Embora envolto na melancolia, a discografia da banda ainda oferece sensações de consolo — um reconhecimento sobre “tudo bem não estar bem”. É possível traçar paralelos com o Sunny Day Real Estate, cuja narrativa abriu espaço para aquilo que se tornaria o emo moderno. Mas, ao contrário de alguns desses precursores, frequentemente apoiados em uma exploração unilateral do sofrimento, os músicos escolheram a dialética entre destruição e reconstrução.
Oriundo da filosofia, movimentos na vida, emoções e experiências. Movements nunca é estática. Cada projeto parece um capítulo novo de uma conversa contínua, onde assuntos dramáticos muitas vezes prevalecem. No contexto de Feel Something (2017), esse debate se destaca principalmente nas faixas Daily e Full Circle, quando somos confrontados pelo senso existencialista de Miranda: ‘Isso vem em ondas e sou puxado para baixo. Não é subjetivo, é clínico.

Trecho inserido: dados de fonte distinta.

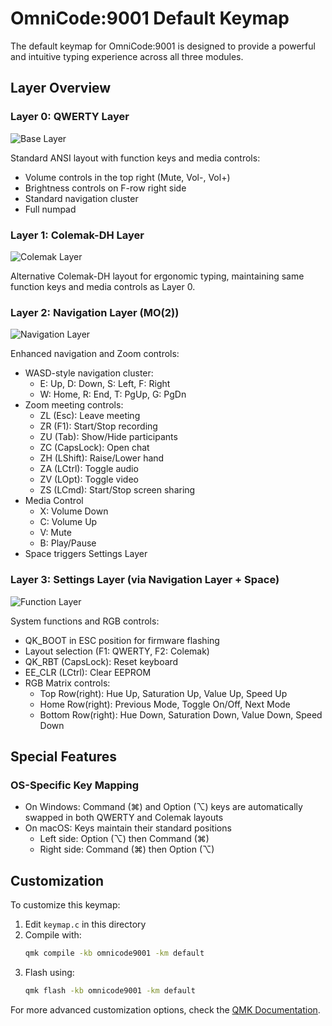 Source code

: # OmniCode:9001 Default Keymap

The default keymap for OmniCode:9001 is designed to provide a powerful and intuitive typing experience across all three modules.

## Layer Overview

### Layer 0: QWERTY Layer
![Base Layer](https://imgur.com/i5GKNq0.png)

Standard ANSI layout with function keys and media controls:
- Volume controls in the top right (Mute, Vol-, Vol+)
- Brightness controls on F-row right side
- Standard navigation cluster
- Full numpad

### Layer 1: Colemak-DH Layer
![Colemak Layer](https://imgur.com/Z7oEj8a.png)

Alternative Colemak-DH layout for ergonomic typing, maintaining same function keys and media controls as Layer 0.

### Layer 2: Navigation Layer (MO(2))
![Navigation Layer](https://imgur.com/nKKRhwv.png)

Enhanced navigation and Zoom controls:
- WASD-style navigation cluster:
  - E: Up, D: Down, S: Left, F: Right
  - W: Home, R: End, T: PgUp, G: PgDn
- Zoom meeting controls:
  - ZL (Esc): Leave meeting
  - ZR (F1): Start/Stop recording
  - ZU (Tab): Show/Hide participants
  - ZC (CapsLock): Open chat
  - ZH (LShift): Raise/Lower hand
  - ZA (LCtrl): Toggle audio
  - ZV (LOpt): Toggle video
  - ZS (LCmd): Start/Stop screen sharing
- Media Control
  - X: Volume Down
  - C: Volume Up
  - V: Mute
  - B: Play/Pause
- Space triggers Settings Layer

### Layer 3: Settings Layer (via Navigation Layer + Space)
![Function Layer](https://imgur.com/YZrU3nn.png)

System functions and RGB controls:
- QK_BOOT in ESC position for firmware flashing
- Layout selection (F1: QWERTY, F2: Colemak)
- QK_RBT (CapsLock): Reset keyboard
- EE_CLR (LCtrl): Clear EEPROM
- RGB Matrix controls:
  - Top Row(right): Hue Up, Saturation Up, Value Up, Speed Up
  - Home Row(right): Previous Mode, Toggle On/Off, Next Mode
  - Bottom Row(right): Hue Down, Saturation Down, Value Down, Speed Down

## Special Features

### OS-Specific Key Mapping
- On Windows: Command (⌘) and Option (⌥) keys are automatically swapped in both QWERTY and Colemak layouts
- On macOS: Keys maintain their standard positions
  - Left side: Option (⌥) then Command (⌘)
  - Right side: Command (⌘) then Option (⌥)

## Customization

To customize this keymap:

1. Edit `keymap.c` in this directory
2. Compile with:
   ```bash
   qmk compile -kb omnicode9001 -km default
   ```
3. Flash using:
   ```bash
   qmk flash -kb omnicode9001 -km default
   ```

For more advanced customization options, check the [QMK Documentation](https://docs.qmk.fm/).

Me afogo na correnteza de todas as minhas substâncias químicas.’
Com o ressurgimento do gênero, florescido no início dos anos 2010 através de Modern Baseball, Foxing e The World Is a Beautiful Place & I Am No Longer Afraid to Die, o que os diferencia dos demais é a recusa em ceder completamente ao niilismo. Seu sucesso, entretanto, não pode ser atribuído apenas ao revival do emo ou às famosas playlists de “sad songs” no Spotify; ele expressa uma necessidade profunda por histórias reais sobre vulnerabilidade.
Tão introspectivo quanto o antecessor, No Good Left To Give exibiu, três anos depois, outros tópicos com tendências destrutivas na (auto)crítica brilhante em Garden Eyes e 12 Weeks, ou durante o nervosismo amoroso de Moonlight Lines, ao fortalecer um familiar estado de isolamento: ‘É seguro admitir que nós dois só queremos aproveitar essa noite para não nos sentirmos sozinhos’.
Mesmo cravados no post-hardcore, a banda também atrai uma ampla base de fãs do pop punk quando compartilha turnês ao lado de Knuckle Puck ou Boston Manor. O crossover se deve à habilidade em criar letras universais, cativando gerações que cresceram ouvindo nomes como My Chemical Romance. É possível perceber essa transição sonora, banhada por novas influências, em seu material recente RUCKUS! (2023), no qual os músicos ousaram se distanciar do que era esperado.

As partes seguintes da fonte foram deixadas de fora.